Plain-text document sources
◆ ◆ ◆ ◆
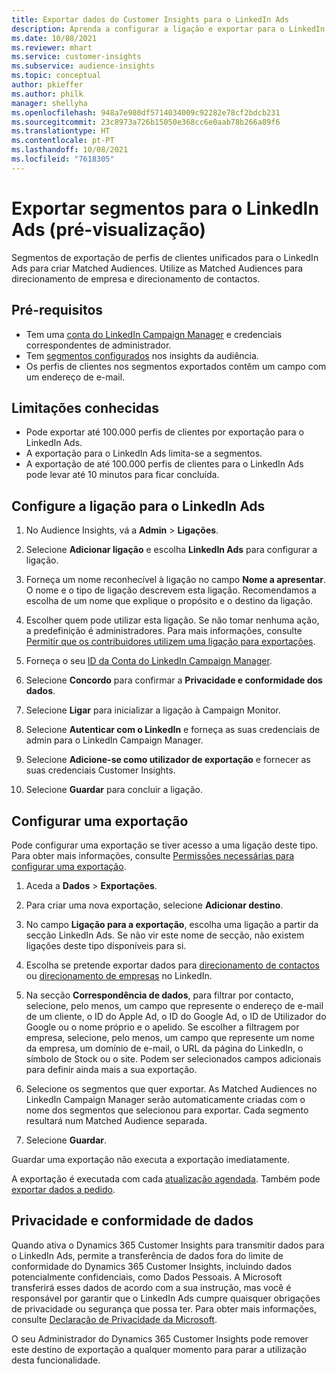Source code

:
 ```yaml
---
title: Exportar dados do Customer Insights para o LinkedIn Ads
description: Aprenda a configurar a ligação e exportar para o LinkedIn Ads.
ms.date: 10/08/2021
ms.reviewer: mhart
ms.service: customer-insights
ms.subservice: audience-insights
ms.topic: conceptual
author: pkieffer
ms.author: philk
manager: shellyha
ms.openlocfilehash: 948a7e980df5714034009c92282e78cf2bdcb231
ms.sourcegitcommit: 23c8973a726b15050e368cc6e0aab78b266a89f6
ms.translationtype: HT
ms.contentlocale: pt-PT
ms.lasthandoff: 10/08/2021
ms.locfileid: "7618305"
---
```

# <a name="export-segments-to-linkedin-ads-preview"></a>Exportar segmentos para o LinkedIn Ads (pré-visualização)

Segmentos de exportação de perfis de clientes unificados para o LinkedIn Ads para criar Matched Audiences. Utilize as Matched Audiences para direcionamento de empresa e direcionamento de contactos.

## <a name="prerequisites"></a>Pré-requisitos

-   Tem uma [conta do LinkedIn Campaign Manager](https://business.linkedin.com/marketing-solutions/ads) e credenciais correspondentes de administrador.
-   Tem [segmentos configurados](segments.md) nos insights da audiência.
-   Os perfis de clientes nos segmentos exportados contêm um campo com um endereço de e-mail.

## <a name="known-limitations"></a>Limitações conhecidas

- Pode exportar até 100.000 perfis de clientes por exportação para o LinkedIn Ads.
- A exportação para o LinkedIn Ads limita-se a segmentos.
- A exportação de até 100.000 perfis de clientes para o LinkedIn Ads pode levar até 10 minutos para ficar concluída. 

## <a name="set-up-the-connection-to-linkedin-ads"></a>Configure a ligação para o LinkedIn Ads

1. No Audience Insights, vá a **Admin** > **Ligações**.

1. Selecione **Adicionar ligação** e escolha **LinkedIn Ads** para configurar a ligação.

1. Forneça um nome reconhecível à ligação no campo **Nome a apresentar**. O nome e o tipo de ligação descrevem esta ligação. Recomendamos a escolha de um nome que explique o propósito e o destino da ligação.

1. Escolher quem pode utilizar esta ligação. Se não tomar nenhuma ação, a predefinição é administradores. Para mais informações, consulte [Permitir que os contribuidores utilizem uma ligação para exportações](connections.md#allow-contributors-to-use-a-connection-for-exports).

1. Forneça o seu [ID da Conta do LinkedIn Campaign Manager](https://www.linkedin.com/help/lms/answer/a424270).

1. Selecione **Concordo** para confirmar a **Privacidade e conformidade dos dados**.

1. Selecione **Ligar** para inicializar a ligação à Campaign Monitor.

1. Selecione **Autenticar com o LinkedIn** e forneça as suas credenciais de admin para o LinkedIn Campaign Manager.

1. Selecione **Adicione-se como utilizador de exportação** e fornecer as suas credenciais Customer Insights.

1. Selecione **Guardar** para concluir a ligação.

## <a name="configure-an-export"></a>Configurar uma exportação

Pode configurar uma exportação se tiver acesso a uma ligação deste tipo. Para obter mais informações, consulte [Permissões necessárias para configurar uma exportação](export-destinations.md#set-up-a-new-export).

1. Aceda a **Dados** > **Exportações**.

1. Para criar uma nova exportação, selecione **Adicionar destino**.

1. No campo **Ligação para a exportação**, escolha uma ligação a partir da secção LinkedIn Ads. Se não vir este nome de secção, não existem ligações deste tipo disponíveis para si.

1. Escolha se pretende exportar dados para [direcionamento de contactos](https://business.linkedin.com/marketing-solutions/ad-targeting/contact-targeting) ou [direcionamento de empresas](https://business.linkedin.com/marketing-solutions/ad-targeting/account-targeting) no LinkedIn. 

1. Na secção **Correspondência de dados**, para filtrar por contacto, selecione, pelo menos, um campo que represente o endereço de e-mail de um cliente, o ID do Apple Ad, o ID do Google Ad, o ID de Utilizador do Google ou o nome próprio e o apelido. Se escolher a filtragem por empresa, selecione, pelo menos, um campo que represente um nome da empresa, um domínio de e-mail, o URL da página do LinkedIn, o símbolo de Stock ou o site. Podem ser selecionados campos adicionais para definir ainda mais a sua exportação. 

1. Selecione os segmentos que quer exportar. As Matched Audiences no LinkedIn Campaign Manager serão automaticamente criadas com o nome dos segmentos que selecionou para exportar. Cada segmento resultará num Matched Audience separada. 

1. Selecione **Guardar**.

Guardar uma exportação não executa a exportação imediatamente.

A exportação é executada com cada [atualização agendada](system.md#schedule-tab). Também pode [exportar dados a pedido](export-destinations.md#run-exports-on-demand). 


## <a name="data-privacy-and-compliance"></a>Privacidade e conformidade de dados

Quando ativa o Dynamics 365 Customer Insights para transmitir dados para o LinkedIn Ads, permite a transferência de dados fora do limite de conformidade do Dynamics 365 Customer Insights, incluindo dados potencialmente confidenciais, como Dados Pessoais. A Microsoft transferirá esses dados de acordo com a sua instrução, mas você é responsável por garantir que o LinkedIn Ads cumpre quaisquer obrigações de privacidade ou segurança que possa ter. Para obter mais informações, consulte [Declaração de Privacidade da Microsoft](https://go.microsoft.com/fwlink/?linkid=396732).

O seu Administrador do Dynamics 365 Customer Insights pode remover este destino de exportação a qualquer momento para parar a utilização desta funcionalidade.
◆ ◆ ◆ ◆
■ EXERCISE DIRECTIONS ■
A word-for-word copy of the lines above from the one with "1. Escolher quem" through the one with "1. Na secção", inclusive, is the only output wanted.

■ COMPLETED EXERCISE ■
1. Escolher quem pode utilizar esta ligação. Se não tomar nenhuma ação, a predefinição é administradores. Para mais informações, consulte [Permitir que os contribuidores utilizem uma ligação para exportações](connections.md#allow-contributors-to-use-a-connection-for-exports).

1. Forneça o seu [ID da Conta do LinkedIn Campaign Manager](https://www.linkedin.com/help/lms/answer/a424270).

1. Selecione **Concordo** para confirmar a **Privacidade e conformidade dos dados**.

1. Selecione **Ligar** para inicializar a ligação à Campaign Monitor.

1. Selecione **Autenticar com o LinkedIn** e forneça as suas credenciais de admin para o LinkedIn Campaign Manager.

1. Selecione **Adicione-se como utilizador de exportação** e fornecer as suas credenciais Customer Insights.

1. Selecione **Guardar** para concluir a ligação.

## <a name="configure-an-export"></a>Configurar uma exportação

Pode configurar uma exportação se tiver acesso a uma ligação deste tipo. Para obter mais informações, consulte [Permissões necessárias para configurar uma exportação](export-destinations.md#set-up-a-new-export).

1. Aceda a **Dados** > **Exportações**.

1. Para criar uma nova exportação, selecione **Adicionar destino**.

1. No campo **Ligação para a exportação**, escolha uma ligação a partir da secção LinkedIn Ads. Se não vir este nome de secção, não existem ligações deste tipo disponíveis para si.

1. Escolha se pretende exportar dados para [direcionamento de contactos](https://business.linkedin.com/marketing-solutions/ad-targeting/contact-targeting) ou [direcionamento de empresas](https://business.linkedin.com/marketing-solutions/ad-targeting/account-targeting) no LinkedIn. 

1. Na secção **Correspondência de dados**, para filtrar por contacto, selecione, pelo menos, um campo que represente o endereço de e-mail de um cliente, o ID do Apple Ad, o ID do Google Ad, o ID de Utilizador do Google ou o nome próprio e o apelido. Se escolher a filtragem por empresa, selecione, pelo menos, um campo que represente um nome da empresa, um domínio de e-mail, o URL da página do LinkedIn, o símbolo de Stock ou o site. Podem ser selecionados campos adicionais para definir ainda mais a sua exportação. 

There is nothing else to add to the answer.